- Our major concern regards the lack of adequate statistical information that the data relies on. The authors report that the definition of units as "flight" or "assessment" cells was made via analysis of firing rate variation associated with the behavioral events. They show, in Figures 2 and 3, an apparent peaking of responses right before flight for "assessment+" cells, and right before flight initiation for "flight+" cells, and suggest, in the Methods section, that the definition of these categories was made by "Wilcoxon rank-sum test". Since the authors do not properly report the results of this statistical analysis, simply stating a p-value, it is hard to judge whether the classification is accurate. Perhaps using auto-correlograms would increase classification accuracy.

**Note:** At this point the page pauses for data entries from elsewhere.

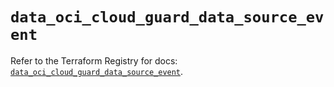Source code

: # `data_oci_cloud_guard_data_source_event`

Refer to the Terraform Registry for docs: [`data_oci_cloud_guard_data_source_event`](https://registry.terraform.io/providers/oracle/oci/6.37.0/docs/data-sources/cloud_guard_data_source_event).
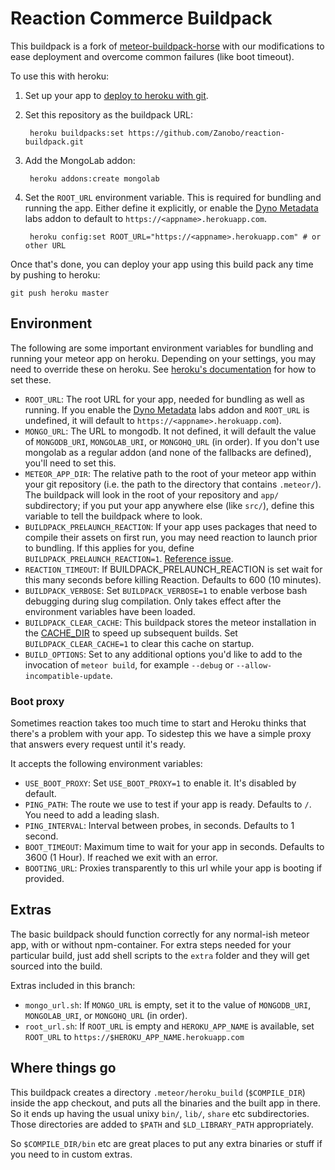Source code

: # Reaction Commerce Buildpack

This buildpack is a fork of [meteor-buildpack-horse](https://github.com/swrdfish/meteor-buildpack-horse.git) with our
modifications to ease deployment and overcome common failures (like boot timeout).

To use this with heroku:

1. Set up your app to [deploy to heroku with git](https://devcenter.heroku.com/articles/git).
2. Set this repository as the buildpack URL:

        heroku buildpacks:set https://github.com/Zanobo/reaction-buildpack.git

3. Add the MongoLab addon:

        heroku addons:create mongolab

4. Set the `ROOT_URL` environment variable. This is required for bundling and running the app.  Either define it explicitly, or enable the [Dyno Metadata](https://devcenter.heroku.com/articles/dyno-metadata) labs addon to default to `https://<appname>.herokuapp.com`.

        heroku config:set ROOT_URL="https://<appname>.herokuapp.com" # or other URL

Once that's done, you can deploy your app using this build pack any time by pushing to heroku:

    git push heroku master

## Environment

The following are some important environment variables for bundling and running your meteor app on heroku.  Depending on your settings, you may need to override these on heroku.  See [heroku's documentation](https://devcenter.heroku.com/articles/config-vars) for how to set these.

 - `ROOT_URL`: The root URL for your app, needed for bundling as well as running. If you enable the [Dyno Metadata](https://devcenter.heroku.com/articles/dyno-metadata) labs addon and `ROOT_URL` is undefined, it will default to `https://<appname>.herokuapp.com`).
 - `MONGO_URL`: The URL to mongodb.  It not defined, it will default the value of `MONGODB_URI`, `MONGOLAB_URI`, or `MONGOHQ_URL` (in order).  If you don't use mongolab as a regular addon (and none of the fallbacks are defined), you'll need to set this.
 - `METEOR_APP_DIR`: The relative path to the root of your meteor app within your git repository (i.e. the path to the directory that contains `.meteor/`). The buildpack will look in the root of your repository and `app/` subdirectory; if you put your app anywhere else (like `src/`), define this variable to tell the buildpack where to look.
 - `BUILDPACK_PRELAUNCH_REACTION`: If your app uses packages that need to compile their assets on first run, you may need reaction to launch prior to bundling.  If this applies for you, define `BUILDPACK_PRELAUNCH_REACTION=1`. [Reference issue](https://github.com/meteor/meteor/issues/2606).
 - `REACTION_TIMEOUT`: If BUILDPACK_PRELAUNCH_REACTION is set wait for this many seconds before killing Reaction.
   Defaults to 600 (10 minutes).
 - `BUILDPACK_VERBOSE`: Set `BUILDPACK_VERBOSE=1` to enable verbose bash debugging during slug compilation. Only takes effect after the environment variables have been loaded.
 - `BUILDPACK_CLEAR_CACHE`: This buildpack stores the meteor installation in the [CACHE_DIR](https://devcenter.heroku.com/articles/buildpack-api#caching) to speed up subsequent builds. Set `BUILDPACK_CLEAR_CACHE=1` to clear this cache on startup.
 - `BUILD_OPTIONS`: Set to any additional options you'd like to add to the invocation of `meteor build`, for example `--debug` or `--allow-incompatible-update`.

### Boot proxy

Sometimes reaction takes too much time to start and Heroku thinks that there's a problem with your app. To sidestep this
we have a simple proxy that answers every request until it's ready.

It accepts the following environment variables:

 - `USE_BOOT_PROXY`: Set `USE_BOOT_PROXY=1` to enable it. It's disabled by default.
 - `PING_PATH`: The route we use to test if your app is ready. Defaults to `/`. You need to add a leading slash.
 - `PING_INTERVAL`: Interval between probes, in seconds. Defaults to 1 second.
 - `BOOT_TIMEOUT`: Maximum time to wait for your app in seconds. Defaults to 3600 (1 Hour). If reached we exit with an
   error.
 - `BOOTING_URL`: Proxies transparently to this url while your app is booting if provided.

## Extras

The basic buildpack should function correctly for any normal-ish meteor app,
with or without npm-container.  For extra steps needed for your particular build,
just add shell scripts to the `extra` folder and they will get sourced into the 
build.

Extras included in this branch:
 - `mongo_url.sh`: If `MONGO_URL` is empty, set it to the value of `MONGODB_URI`, `MONGOLAB_URI`, or `MONGOHQ_URL` (in order).
 - `root_url.sh`: If `ROOT_URL` is empty and `HEROKU_APP_NAME` is available, set `ROOT_URL` to `https://$HEROKU_APP_NAME.herokuapp.com`

## Where things go

This buildpack creates a directory `.meteor/heroku_build` (`$COMPILE_DIR`)
inside the app checkout, and puts all the binaries and the built app in there.
So it ends up having the usual unixy `bin/`, `lib/`, `share` etc
subdirectories.  Those directories are added to `$PATH` and
`$LD_LIBRARY_PATH` appropriately.

So `$COMPILE_DIR/bin` etc are great places to put any extra binaries or stuff
if you need to in custom extras.
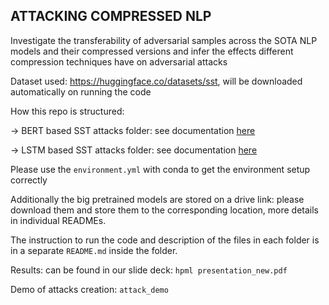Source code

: ## ATTACKING COMPRESSED NLP

Investigate the transferability of adversarial samples across the SOTA NLP models and their compressed versions and infer the effects different compression techniques have on adversarial attacks


Dataset used: https://huggingface.co/datasets/sst, will be downloaded automatically on running the code

How this repo is structured:

-> BERT based SST attacks folder: see documentation [here](bert/sst/README.md)

-> LSTM based SST attacks folder: see documentation [here](lstm/sst/README.md)

Please use the `environment.yml` with conda to get the environment setup correctly

Additionally the big pretrained models are stored on a drive link: please download them and store them to the corresponding location, more details in individual READMEs.

The instruction to run the code and description of the files in each folder is in a separate `README.md` inside the folder.

Results: can be found in our slide deck: `hpml presentation_new.pdf`

Demo of attacks creation: `attack_demo`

- In addition to this issue, it is not clear whether the classification was made at the within-individual level (i.e., for each mouse) or at the between-individual level (i.e., for all mice). This is important because, at 4-8 mice per region, statistical power is considerably low, and can only reach and adequate level by pooling data from individual neurons at the between-individual level; however, this constitutes pseudo-replication, and can considerably inflate effect sizes and p-values. This lack of clarity impairs judgments on the replicability and generalizability of the findings.
- Even though it could be expected that datasets and analysis scripts were not shared due to concerns with scooping before publication, this information can be privately shared with journal referees only, allowing them to assess the computational reproducibility of the statistical model used to classify cells, and therefore the robustness of the findings. We strongly recommend that the authors do so when they submit the paper to a journal, and also that this information is shared with readers after publication.